La lealtad es un sentimiento de solidaridad y compromiso que unifica las necesidades y expectativas de la familia, así como los pensamientos, sentimientos y motivaciones de cada miembro (E. Corbera). Estos “contratos familiares” están alimentados por el sistema de creencias que proporciona al sistema familiar una identidad y a sus miembros el sentimiento de pertenencia y que favorece que haya un equilibrio en las relaciones.

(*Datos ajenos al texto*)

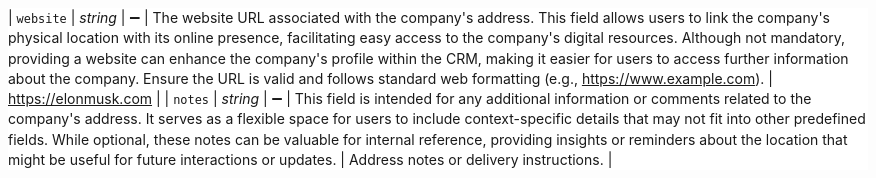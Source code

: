 | `website`                                                                                                                                                                                                                                                                                                                                                                                                                                                                                                                                              | *string*                                                                                                                                                                                                                                                                                                                                                                                                                                                                                                                                               | :heavy_minus_sign:                                                                                                                                                                                                                                                                                                                                                                                                                                                                                                                                     | The website URL associated with the company's address. This field allows users to link the company's physical location with its online presence, facilitating easy access to the company's digital resources. Although not mandatory, providing a website can enhance the company's profile within the CRM, making it easier for users to access further information about the company. Ensure the URL is valid and follows standard web formatting (e.g., https://www.example.com).                                                                   | https://elonmusk.com                                                                                                                                                                                                                                                                                                                                                                                                                                                                                                                                   |
| `notes`                                                                                                                                                                                                                                                                                                                                                                                                                                                                                                                                                | *string*                                                                                                                                                                                                                                                                                                                                                                                                                                                                                                                                               | :heavy_minus_sign:                                                                                                                                                                                                                                                                                                                                                                                                                                                                                                                                     | This field is intended for any additional information or comments related to the company's address. It serves as a flexible space for users to include context-specific details that may not fit into other predefined fields. While optional, these notes can be valuable for internal reference, providing insights or reminders about the location that might be useful for future interactions or updates.                                                                                                                                         | Address notes or delivery instructions.                                                                                                                                                                                                                                                                                                                                                                                                                                                                                                                |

Las lealtades familiares son inconscientes y lo que nos lleva a “aceptar” ese contrato familiar, ese compromiso, es el Amor infantil, inconsciente, que nos vincula a nuestro clan.  Nacemos a la vida con un sentimiento inconsciente de deuda hacia los que vinieron antes porque, a través de ellos, la vida se ha abierto paso hasta llegar a nosotros.  Sentimos que nos han dado lo más grande que nos pueden dar, la vida, y esa deuda jamás podremos saldarla porque nosotros no podemos dar a los que nos precedieron algo de la misma magnitud que lo que ellos nos han dado. Al mismo tiempo, tenemos una necesidad primaria de pertenencia, necesitamos pertenecer a nuestro clan, a nuestra familia y esta necesidad es una necesidad biológica de supervivencia, no podríamos sobrevivir aislados, en solitario. Por tanto, esta necesidad de pertenencia es una fuerza interior muy poderosa, hasta el punto de que tomamos asuntos que un antepasado no pudo resolver o concluir en su vida y los incorporamos a nuestro destino, nos hacemos cargo de emociones y sentimientos que no nos pertenecen, por esa lealtad, por ese sentimiento de deuda y por esa necesidad de ser aceptados, de pertenecer. Es el caso, por ejemplo, de un hombre que es feliz, tiene todo lo que desea y necesita en su vida (un trabajo que le gusta, salud, una pareja a la que ama y que lo ama profundamente, unos hijos estupendos, no tiene deudas económicas…) y, sin embargo, expresa un sentimiento de “no ser merecedor de esa felicidad”. En lugar de alegrarse por este bienestar que disfruta, mira y se implica emocionalmente con personas que sufren. En consulta vemos que siente una necesidad inconsciente de ser infeliz, de sufrir, como sufrió su madre y su abuela materna que nunca fueron felices. Existe una lealtad ciega hacia la madre y hacia la abuela materna, por amor inconsciente hacia ellas este cliente siente que no tiene derecho a disfrutar de todo lo bueno que le trae la vida, como si disfrutando y sintiendo felicidad estuviera “traicionando” a su madre y a su abuela materna y perdiera el derecho de pertenecer al clan, hay un sentimiento de deslealtad muy profundo, a nivel inconsciente.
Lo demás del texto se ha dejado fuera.